Applications and Methods
How conserved are the macrophage responses to bacterial infections? Itai Yanai and colleagues demonstrated the conserved macrophage states in response to various bacterial species, including Group B Streptococcus, despite the variation in the relative frequencies of the states.1. Tweetorial available here.
Single-cell dataset imbalance significantly impacts data integration results.2 The authors elaborately described the impact of cell-type imbalance and similarity across samples on clustering, marker-gene-based annotation, and more. Novel clustering metrics that took into account cell-type imbalance were proposed.
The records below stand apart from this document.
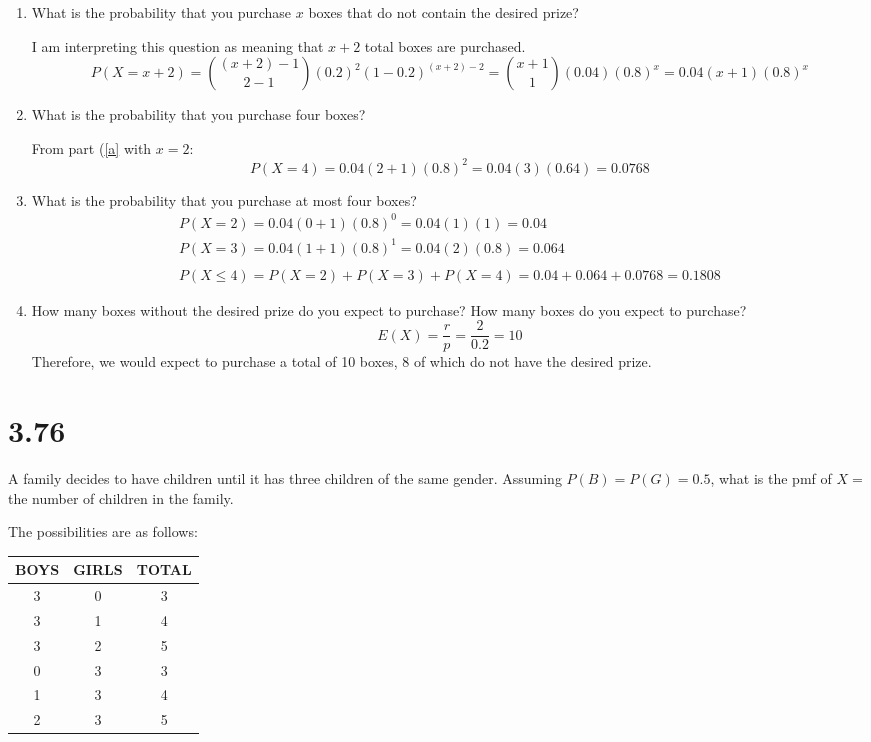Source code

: \documentclass[letterpaper,12pt,fleqn]{article}
\begin{document}
\begin{enumerate}[label={\alph*)}]
\item\label{a} What is the probability that you purchase \(x\) boxes that do not contain the desired prize?

  I am interpreting this question as meaning that \(x+2\) total boxes are purchased.
  \[P(X=x+2)=\binom{(x+2)-1}{2-1}(0.2)^2(1-0.2)^{(x+2)-2}=\binom{x+1}{1}(0.04)(0.8)^x=0.04(x+1)(0.8)^x\]
\item What is the probability that you purchase four boxes?

  From part (\ref{a} with \(x=2\):
  \[P(X=4)=0.04(2+1)(0.8)^2=0.04(3)(0.64)=0.0768\]
\item What is the probability that you purchase at most four boxes?
  \begin{gather*}
    P(X=2)=0.04(0+1)(0.8)^0=0.04(1)(1)=0.04 \\
    P(X=3)=0.04(1+1)(0.8)^1=0.04(2)(0.8)=0.064 \\
    \\
    P(X\le4)=P(X=2)+P(X=3)+P(X=4)=0.04+0.064+0.0768=0.1808
  \end{gather*}
\item How many boxes without the desired prize do you expect to purchase?  How many boxes do you expect to purchase?
  \[E(X)=\frac{r}{p}=\frac{2}{0.2}=10\]
  Therefore, we would expect to purchase a total of 10 boxes, 8 of which do not have the desired prize.
\end{enumerate}

\section*{3.76}
A family decides to have children until it has three children of the same gender.  Assuming \(P(B)=P(G)=0.5\), what is the
pmf of \(X=\) the number of children in the family.

The possibilities are as follows:

\begin{tabular}{|c|c|c|}
  \hline
  BOYS & GIRLS & TOTAL \\
  \hline
  3 & 0 & 3 \\
  \hline
  3 & 1 & 4 \\
  \hline
  3 & 2 & 5 \\
  \hline
  0 & 3 & 3 \\
  \hline
  1 & 3 & 4 \\
  \hline
  2 & 3 & 5 \\
  \hline
\end{tabular}
\end{document}
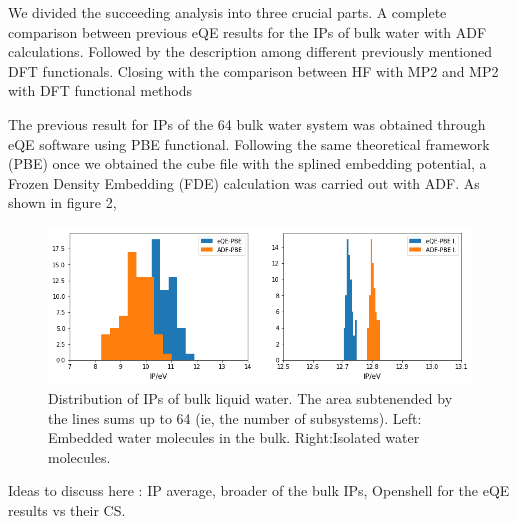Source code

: \documentclass[12pt,a4paper]{article}
\begin{document}
We divided the succeeding analysis into three crucial parts. A complete comparison between previous eQE results for the
IPs of bulk water with ADF calculations. Followed by the description among different previously mentioned DFT functionals.
Closing with the comparison between HF with MP2 and MP2 with DFT functional methods

The previous result for IPs of the 64 bulk water system was obtained through eQE software using PBE functional. Following
the same theoretical framework (PBE) once we obtained the cube file with the splined embedding potential, a Frozen Density 
Embedding (FDE) calculation was carried out with ADF. As shown in figure 2,

\begin{figure}[!h]
        \centering
        \includegraphics[width=\linewidth]{eQE-ADF}
        \caption{Distribution of IPs of bulk liquid water. The area subtenended by the lines sums up to 64 (ie, the number of subsystems). Left: Embedded water molecules in the bulk. Right:Isolated water molecules. }
\end{figure}

Ideas to discuss here : IP average, broader of the bulk IPs, Openshell for the eQE results vs their CS.
\end{document}
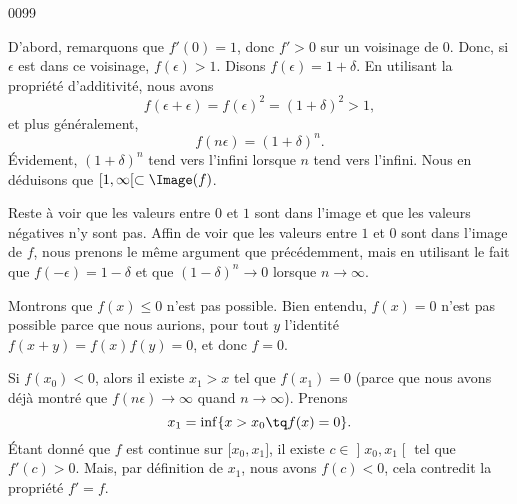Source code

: 
\begin{corrige}{0099}

D'abord, remarquons que $f'(0)=1$, donc $f'>0$ sur un voisinage de $0$. Donc, si $\epsilon$ est dans ce voisinage, $f(\epsilon)>1$. Disons $f(\epsilon)=1+\delta$. En utilisant la propriété d'additivité, nous avons
\begin{equation}
	f(\epsilon+\epsilon)=f(\epsilon)^2=(1+\delta)^2>1,
\end{equation}
et plus généralement,
\begin{equation}
	f(n\epsilon)=(1+\delta)^n.
\end{equation}
Évidement, $(1+\delta)^n$ tend vers l'infini lorsque $n$ tend vers l'infini. Nous en déduisons que $\mathopen[1,\infty[\subset\Image(f)$.

Reste à voir que les valeurs entre $0$ et $1$ sont dans l'image et que les valeurs négatives n'y sont pas. Affin de voir que les valeurs entre $1$ et $0$ sont dans l'image de $f$, nous prenons le même argument que précédemment, mais en utilisant le fait que $f(-\epsilon)=1-\delta$ et que $(1-\delta)^n\to 0$ lorsque $n\to\infty$.

Montrons que $f(x)\leq0$ n'est pas possible. Bien entendu, $f(x)=0$ n'est pas possible parce que nous aurions, pour tout $y$ l'identité $f(x+y)=f(x)f(y)=0$, et donc $f=0$.

Si $f(x_0)<0$, alors il existe $x_1>x$ tel que $f(x_1)=0$ (parce que nous avons déjà montré que $f(n\epsilon)\to\infty$ quand $n\to\infty$). Prenons
\begin{equation}
	x_1=\inf\{ x>x_0\tq f(x)=0 \}.
\end{equation}
Étant donné que $f$ est continue sur $\mathopen[x_0,x_1\mathclose]$, il existe $c\in\mathopen]x_0,x_1\mathclose[$ tel que $f'(c)>0$. Mais,  par définition de $x_1$, nous avons $f(c)<0$, cela contredit la propriété $f'=f$.

\end{corrige}
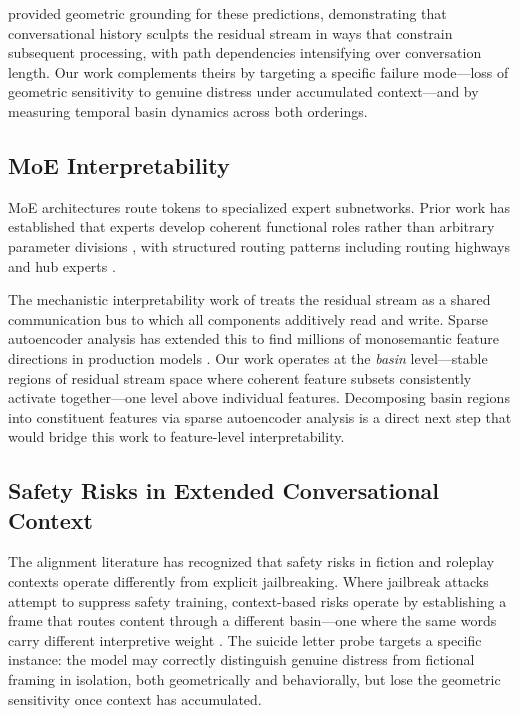\documentclass[11pt,a4paper]{article}
\begin{document}
\citet{simhi2025} provided geometric grounding for these predictions, demonstrating that conversational history sculpts the residual stream in ways that constrain subsequent processing, with path dependencies intensifying over conversation length. Our work complements theirs by targeting a specific failure mode---loss of geometric sensitivity to genuine distress under accumulated context---and by measuring temporal basin dynamics across both orderings.

\subsection{MoE Interpretability}

MoE architectures route tokens to specialized expert subnetworks. Prior work has established that experts develop coherent functional roles rather than arbitrary parameter divisions \citep{geva2022,dai2024}, with structured routing patterns including routing highways and hub experts \citep{zoph2022,fedus2022}.

The mechanistic interpretability work of \citet{elhage2021} treats the residual stream as a shared communication bus to which all components additively read and write. Sparse autoencoder analysis has extended this to find millions of monosemantic feature directions in production models \citep{templeton2024}. Our work operates at the \emph{basin} level---stable regions of residual stream space where coherent feature subsets consistently activate together---one level above individual features. Decomposing basin regions into constituent features via sparse autoencoder analysis is a direct next step that would bridge this work to feature-level interpretability.

\subsection{Safety Risks in Extended Conversational Context}

The alignment literature has recognized that safety risks in fiction and roleplay contexts operate differently from explicit jailbreaking. Where jailbreak attacks attempt to suppress safety training, context-based risks operate by establishing a frame that routes content through a different basin---one where the same words carry different interpretive weight \citep{roleplay2025}. The suicide letter probe targets a specific instance: the model may correctly distinguish genuine distress from fictional framing in isolation, both geometrically and behaviorally, but lose the geometric sensitivity once context has accumulated.
\end{document}
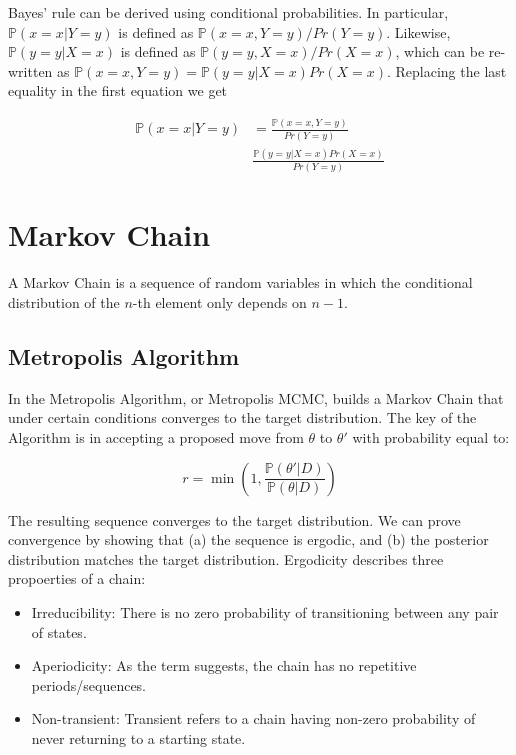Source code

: \documentclass[
]{book}
\begin{document}
Bayes' rule can be derived using conditional probabilities. In particular, \(\mathbb{P}{\left(x=x|Y=y\right)}\) is defined as \(\mathbb{P}{\left(x=x, Y=y\right)}/Pr{\left(Y=y\right)}\). Likewise, \(\mathbb{P}{\left(y=y|X=x\right)}\) is defined as \(\mathbb{P}{\left(y=y, X=x\right)}/Pr{\left(X=x\right)}\), which can be re-written as \(\mathbb{P}{\left(x=x, Y=y\right)} = \mathbb{P}{\left(y=y|X=x\right)}Pr{\left(X=x\right)}\). Replacing the last equality in the first equation we get

\begin{align*}
\mathbb{P}{\left(x=x|Y=y\right)} & = \frac{\mathbb{P}{\left(x=x, Y=y\right)}}{Pr{\left(Y=y\right)}} \\
& \frac{\mathbb{P}{\left(y=y|X=x\right)}Pr{\left(X=x\right)}}{Pr{\left(Y=y\right)}}
\end{align*}

\hypertarget{markov-chain}{%
\chapter{Markov Chain}\label{markov-chain}}

A Markov Chain is a sequence of random variables in which the conditional distribution of the \(n\)-th element only depends on \(n-1\).

\hypertarget{metropolis-algorithm}{%
\section{Metropolis Algorithm}\label{metropolis-algorithm}}

In the Metropolis Algorithm, or Metropolis MCMC, builds a Markov Chain that
under certain conditions converges to the target distribution. The key of the
Algorithm is in accepting a proposed move from \(\theta\) to \(\theta'\) with
probability equal to:

\begin{equation}
r = \min\left(1, \frac{\mathbb{P}{\left(\theta'|D\right)}}{\mathbb{P}{\left(\theta|D\right)}}\right)
\end{equation}

The resulting sequence converges to the target distribution. We can prove
convergence by showing that (a) the sequence is ergodic, and (b) the posterior
distribution matches the target distribution. Ergodicity describes three
propoerties of a chain:

\begin{itemize}
\item
  Irreducibility: There is no zero probability of transitioning between any pair of states.
\item
  Aperiodicity: As the term suggests, the chain has no repetitive periods/sequences.
\item
  Non-transient: Transient refers to a chain having non-zero probability of
  never returning to a starting state.
\end{itemize}
\end{document}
Can we identify cell-type specific genetic variants influencing disease? Aviv Regev and colleagues introduced sc-linker, a framework to integrate scRNA-Seq and GWAS data to identify the likely cell types driving disease.3
Can we incorporate chromatin accessibility data to improve RNA velocity accuracy estimates? Joshua Welch and colleagues showed that we can in their MultiVelo paper.4 They also showed that this model can reveal the extent of coupling or time lag between epigenomic and transcriptional changes.
Technologies
The year is 2022, scientists can now iterate between imaging and spatial transcriptomics on the same specimen. Jocelyn Kishi and colleagues present Light-Seq, now published in Nature Methods, that combined light-directed barcoding and spatially-indexed sequencing. Basically, Light-seq allows you to sequence cells from specific areas on a histology slide thanks to laser-guided chemistry and then return to the sample later for another imaging! There are excellent tweetorials by Jocelyn herself here and by co-inventor Emma West here. If you’re into podcasts, then you’re in luck. Truly, what an exciting year for spatial transcriptomics.
Conversations
The 10X fixed RNA profiling kit has been shown by multiple teams to be more sensitive than 10X 3’ v3.1. See threads by Fred Hutch Innovation Lab and the inimitable Luciano Martelotto. Despite the additional wash steps, it seems that you would get higher cell recovery rate. The probes exclude many genes including mitochondrial and ribosomal genes, so you would save some money for sequencing there!5
Alexander Toenges wondered whether the ParseBio kit is suitable for BioLegend’s TotalSeq antibodies.6 There doesn’t seem to be an answer yet; would be interested to hear one!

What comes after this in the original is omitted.